I love spam. AND I love liverwurst..on toasted bread slathered with mayo and thinly sliced onion...mmm-mmm


----------



## jujube (Jul 22, 2019)

I can't stand bologna (too much of it as a kid) and head cheese will send me running.  

On the other hand, I love liverwurst.  And then there's "livermush" which is served fried.  It's like liverwurst but better. It's probably not known outside of North Carolina


----------



## terry123 (Jul 22, 2019)

Hate spam, liverwurst, pickle loaf and bologna.  Only buy deli ham and turkey.


----------



## Judycat (Jul 22, 2019)

Yeah, my dad and his head cheese. Those chunks of WTH IS THAT in clear gelatin made my stomach turn.


----------



## Butterfly (Jul 22, 2019)

jujube said:


> I can't stand bologna (too much of it as a kid) and head cheese will send me running.
> 
> On the other hand, I love liverwurst.  And then there's "livermush" which is served fried.  It's like liverwurst but better. It's probably not known outside of North Carolina



I wonder if "livermush" is what I call "scrapple?"


----------



## Butterfly (Jul 22, 2019)

I don't really eat lunch meats anymore, but my least favorite would be bologna.  I always hated it.


----------



## Pink Biz (Jul 23, 2019)

Only ate Spam one time...hated it!!!!!


----------



## hypochondriac (Jul 23, 2019)

polony.
we used to call it devon.
now i use it as a dog treat.


----------



## toffee (Jul 23, 2019)

used to buy cut --liver sausage loved it -dont see it in the big markets now '''
but favourite is Wiltshire ham - mmmm


----------



## Ruthanne (Jul 23, 2019)

My Dad used to get headcheese and I never even tasted it but the sight of it repulsed me.  I've never had it and never will!


----------



## Judycat (Jul 23, 2019)

Yeah that stuff is repulsive and watching someone eat it is appalling.


----------



## JustBonee (Jul 23, 2019)

I don't think of Spam as lunch meat .. it's sold in the grocery stores around here with other canned foods like tuna and sardines, etc. .. I'm not a fan.
The deli fresh sliced turkey, ham, etc.  are good,  but I rarely buy any..  I also like packaged bologna and salami, but try to stay away most of the time.
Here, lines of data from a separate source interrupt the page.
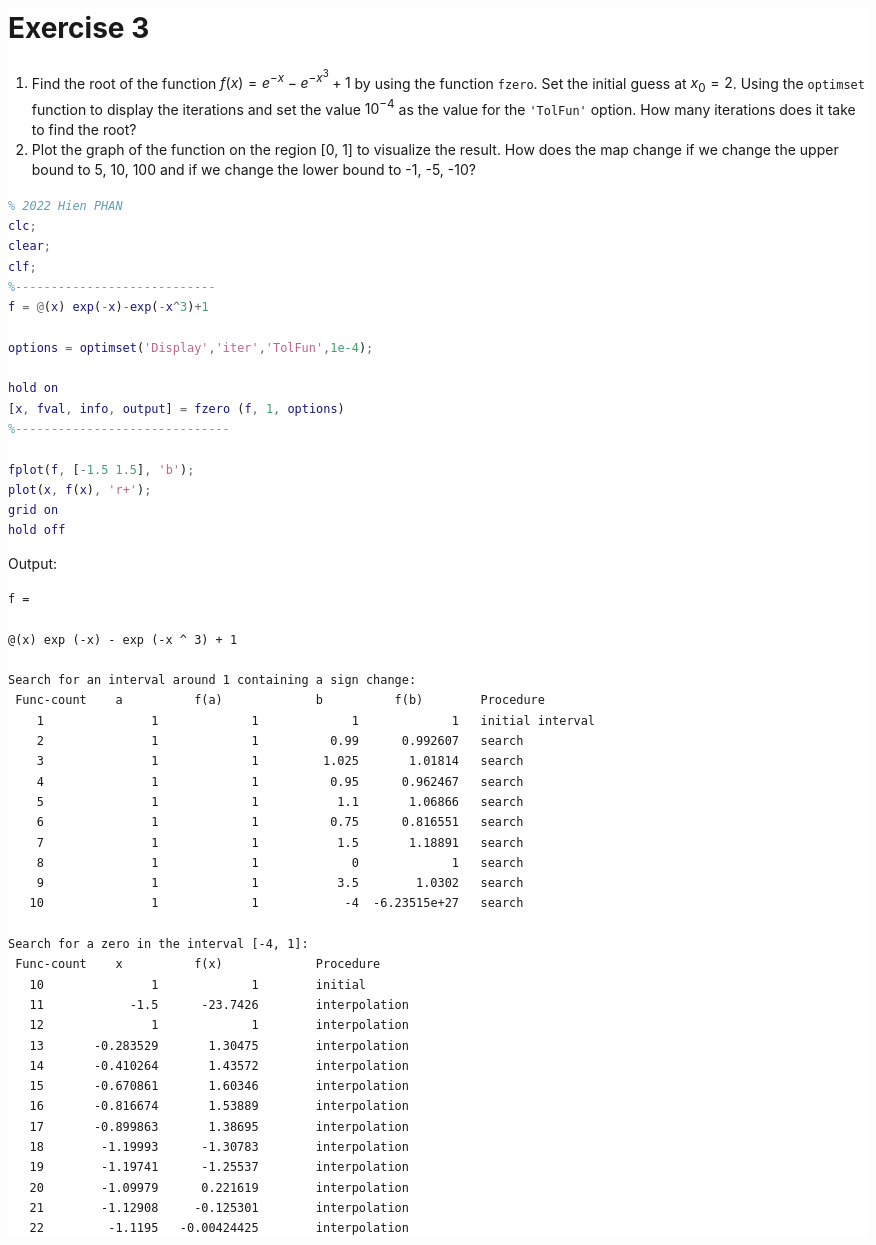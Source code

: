 # Exercise 3

1. Find the root of the function $f(x) = e^{-x} - e^{-x^3} + 1$ by using the function `fzero`. Set the initial guess at $x_0 = 2$. Using the `optimset` function to display the iterations and set the value $10^{-4}$ as the value for the `'TolFun'` option. How many iterations does it take to find the root?
2. Plot the graph of the function on the region [0, 1] to visualize the result. How does the map change if we change the upper bound to 5, 10, 100 and if we change the lower bound to -1, -5, -10?

```matlab
% 2022 Hien PHAN
clc;
clear;
clf;
%----------------------------
f = @(x) exp(-x)-exp(-x^3)+1

options = optimset('Display','iter','TolFun',1e-4);

hold on
[x, fval, info, output] = fzero (f, 1, options)
%------------------------------

fplot(f, [-1.5 1.5], 'b');
plot(x, f(x), 'r+');
grid on
hold off
```

Output:

```
f =

@(x) exp (-x) - exp (-x ^ 3) + 1

Search for an interval around 1 containing a sign change:
 Func-count    a          f(a)             b          f(b)        Procedure
    1               1             1             1             1   initial interval
    2               1             1          0.99      0.992607   search
    3               1             1         1.025       1.01814   search
    4               1             1          0.95      0.962467   search
    5               1             1           1.1       1.06866   search
    6               1             1          0.75      0.816551   search
    7               1             1           1.5       1.18891   search
    8               1             1             0             1   search
    9               1             1           3.5        1.0302   search
   10               1             1            -4  -6.23515e+27   search

Search for a zero in the interval [-4, 1]:
 Func-count    x          f(x)             Procedure
   10               1             1        initial
   11            -1.5      -23.7426        interpolation
   12               1             1        interpolation
   13       -0.283529       1.30475        interpolation
   14       -0.410264       1.43572        interpolation
   15       -0.670861       1.60346        interpolation
   16       -0.816674       1.53889        interpolation
   17       -0.899863       1.38695        interpolation
   18        -1.19993      -1.30783        interpolation
   19        -1.19741      -1.25537        interpolation
   20        -1.09979      0.221619        interpolation
   21        -1.12908     -0.125301        interpolation
   22         -1.1195   -0.00424425        interpolation
```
I do buy Liverwurst  for my doggy... he loves the stuff!


----------



## toffee (Jul 23, 2019)

what is that pray tell bonnie ''' trust me I read it all wrong lol ;; 
least fav is haslet =


----------



## twinkles (Jul 23, 2019)

i dont like scrapple -but i do love baloney and spam


----------



## charry (Jul 23, 2019)

i used to love haslet ,  and garlic liver sausage


----------



## Kit Kat (Jul 31, 2019)

I never liked Liverwurst.


----------



## JustBonee (Jul 31, 2019)

Kit Kat said:


> I never liked Liverwurst.



My dog loves it!


----------



## Ruthanne (Jul 31, 2019)

Bonnie said:


> My dog loves it!


God only knows what dogs will eat!


----------



## rkunsaw (Aug 11, 2019)

I like spam and braunschweiger. My least favorite is head cheese


----------



## hypochondriac (Aug 11, 2019)

du du du du du du 
my polony!


----------



## treeguy64 (Aug 11, 2019)

Anything containing dead animal flesh.


----------



## debbie in seattle (Aug 12, 2019)

Zero.   If, and that’s a giant if I eat lunch meat, it’s ham from the deli.   I’ll take peanut butter over lunchmeat any day.


----------



## norman (Aug 12, 2019)

SPAM, but had it in my school lunch box a lot and you could't even trade it to a school mate unless they had a bologna and mustard sandwich. About once a year I buy a can of Spam and me and my dog have a fried spam sandwich and my dog loves spam.


----------



## norman (Aug 12, 2019)

treeguy64 said:


> Anything containing dead animal flesh.


My daughter is a vegetarian and I tease her and tell her, it's not  bad if you cook it, but she won't  eat meat.


----------



## AZ Jim (Aug 12, 2019)

WW2 ruined me for spam.  You could not get "real meat" so spam was it.  I wouldn't touch it now.


----------



## debodun (Aug 12, 2019)

Would be easier to say which I liked. When I go to the deli, I usually only get smoked turkey, corned beef or turkey pastrami. They have something called "seasoned rost beef", but it looks too rare for my taste. I tried microvaving it, but that made it tough and rubbery. Most of the rest, including boiled ham (which most people like), is dreck to me (and over salty). My parents liked deviled ham spread in a can - talk about salty! And they liked liverwurst. Not bad for flavor, but, oh my, what acid reflux it gives me!


----------



## mike4lorie (Aug 13, 2019)

Do NOT like Spam, and Mock Chicken... any other I will eat... Roastbeef, chicken, bologna, salami...


----------